Mauro (de afgewezen asieljongen) is nu succesvol Nederlands ondernemer

Dik tien jaar geleden kreeg de asielzaak rond Mauro Manuel landelijke en internationale bekendheid toen hij vanwege zijn 18-jarige leeftijd dreigde te worden uitgezet. De maatschappelijke woede om een jongen die in ons land geaard was, maar in Angola beter af zou zijn, is inmiddels officieel Nederlander, vader van een dochter en eigenaar van een florerend bedrijf. ‘Destijds kon ik mijn angsten, zorgen en twijfels geen plek geven omdat ik midden in die storm zat.’

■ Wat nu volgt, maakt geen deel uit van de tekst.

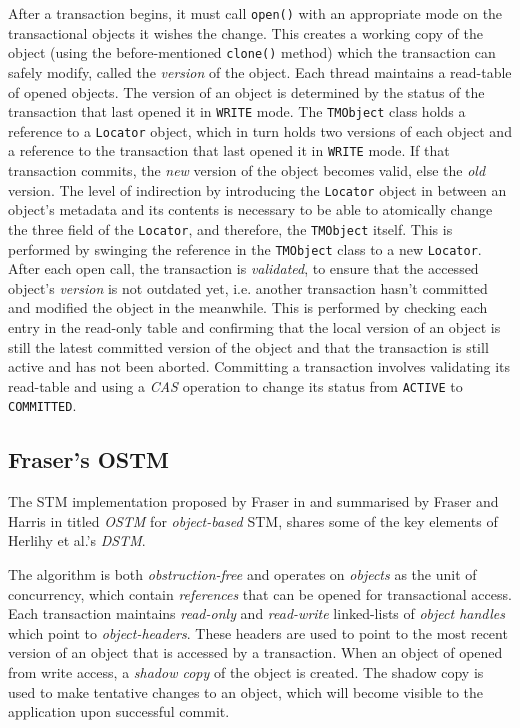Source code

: After a transaction begins, it must call \texttt{open()} with an appropriate mode on the transactional objects it wishes the change. This creates a working copy of the object (using the before-mentioned \texttt{clone()} method) which the transaction can safely modify, called the \textit{version} of the object. Each thread maintains a read-table of opened objects. The version of an object is determined by the status of the transaction that last opened it in \texttt{WRITE} mode. The \texttt{TMObject} class holds a reference to a \texttt{Locator} object, which in turn holds two versions of each object and a reference to the transaction that last opened it in \texttt{WRITE} mode. If that transaction commits, the \textit{new} version of the object becomes valid, else the \textit{old} version. The level of indirection by introducing the \texttt{Locator} object in between an object's metadata and its contents is necessary to be able to atomically change the three field of the \texttt{Locator}, and therefore, the \texttt{TMObject} itself. This is performed by swinging the reference in the \texttt{TMObject} class to a new \texttt{Locator}\cite{DSTM}. After each open call, the transaction is \textit{validated}, to ensure that the accessed object's \textit{version} is not outdated yet, i.e. another transaction hasn't committed and modified the object in the meanwhile. This is performed by checking each entry in the read-only table and confirming that the local version of an object is still the latest committed version of the object and that the transaction is still active and has not been aborted\cite{DSTM}. Committing a transaction involves validating its read-table and using a \textit{CAS} operation to change its status from \texttt{ACTIVE} to \texttt{COMMITTED}\cite{DSTM}.

\subsection{Fraser's OSTM}
The STM implementation proposed by Fraser in \cite{OSTM} and summarised by Fraser and Harris in \cite{ostm2} titled \textit{OSTM} for \textit{object-based} STM, shares some of the key elements of Herlihy et al.'s \textit{DSTM}\cite{DSTM}. 

The algorithm is both \textit{obstruction-free} and operates on \textit{objects} as the unit of concurrency, which contain \textit{references} that can be opened for transactional access\cite{OSTM}. Each transaction maintains \textit{read-only} and \textit{read-write} linked-lists of \textit{object handles} which point to \textit{object-headers}. These headers are used to point to the most recent version of an object that is accessed by a transaction. When an object of opened from write access, a \textit{shadow copy} of the object is created. The shadow copy is used to make tentative changes to an object, which will become visible to the application upon successful commit\cite{OSTM}.

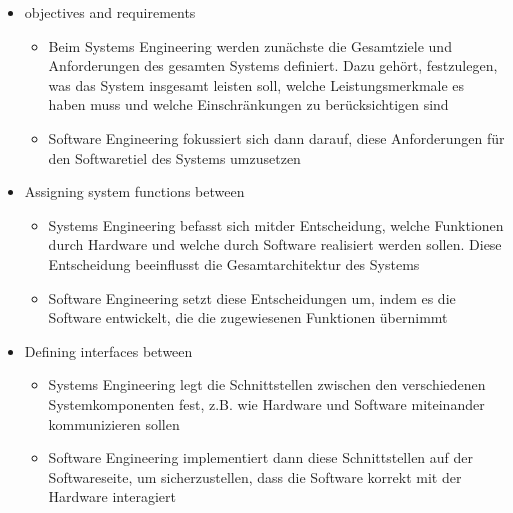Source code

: \begin{defBox}[title=Systems Engineering (Systemtechnik) vs. Software Engineering]
    \begin{itemize}
        \item {} objectives and requirements
        \begin{infoBox}
            \begin{itemize}
                \item Beim Systems Engineering werden zunächste die Gesamtziele und Anforderungen des gesamten Systems definiert. Dazu gehört, festzulegen, was das System insgesamt leisten soll, welche Leistungsmerkmale es haben muss und welche Einschränkungen zu berücksichtigen sind
                \item Software Engineering fokussiert sich dann darauf, diese Anforderungen für den Softwaretiel des Systems umzusetzen
            \end{itemize}
        \end{infoBox}
        \item Assigning system functions between 
        \begin{infoBox}
            \begin{itemize}
                \item Systems Engineering befasst sich mitder Entscheidung, welche Funktionen durch Hardware und welche durch Software realisiert werden sollen. Diese Entscheidung beeinflusst die Gesamtarchitektur des Systems
                \item Software Engineering setzt diese Entscheidungen um, indem es die Software entwickelt, die die zugewiesenen Funktionen übernimmt
            \end{itemize}
        \end{infoBox}
        \item Defining interfaces between 
        \begin{infoBox}
            \begin{itemize}
                \item Systems Engineering legt die Schnittstellen zwischen den verschiedenen Systemkomponenten fest, z.B. wie Hardware und Software miteinander kommunizieren sollen
                \item Software Engineering implementiert dann diese Schnittstellen auf der Softwareseite, um sicherzustellen, dass die Software korrekt mit der Hardware interagiert
            \end{itemize}

\end{infoBox}
\end{itemize}
\end{defBox}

Mauro (de afgewezen asieljongen) is nu succesvol Nederlands ondernemer

Wie zijn Instagram-pagina bekijkt, leest daarop de bijzondere bio: ‘Man met veel verrassende elementen.’ Mauro Manuel, ook wel Mauro Wilson Estevão, is allang niet meer de ‘jongen met de traan’ zoals Nederland hem leerde kennen, maar een volwassen ondernemer met gezin én de Nederlandse nationaliteit, waar destijds zoveel om te doen was. Samen met vriendin Saffira (28) en dochtertje Nova Lou (5) woont de inmiddels 29-jarige Brabander in Geldrop, vastbesloten om op een dag terug te verhuizen naar Eindhoven. Dicht bij familie én PSV. Je weet wel, die club van dat beschamende briefje van staatssecretaris Bleker.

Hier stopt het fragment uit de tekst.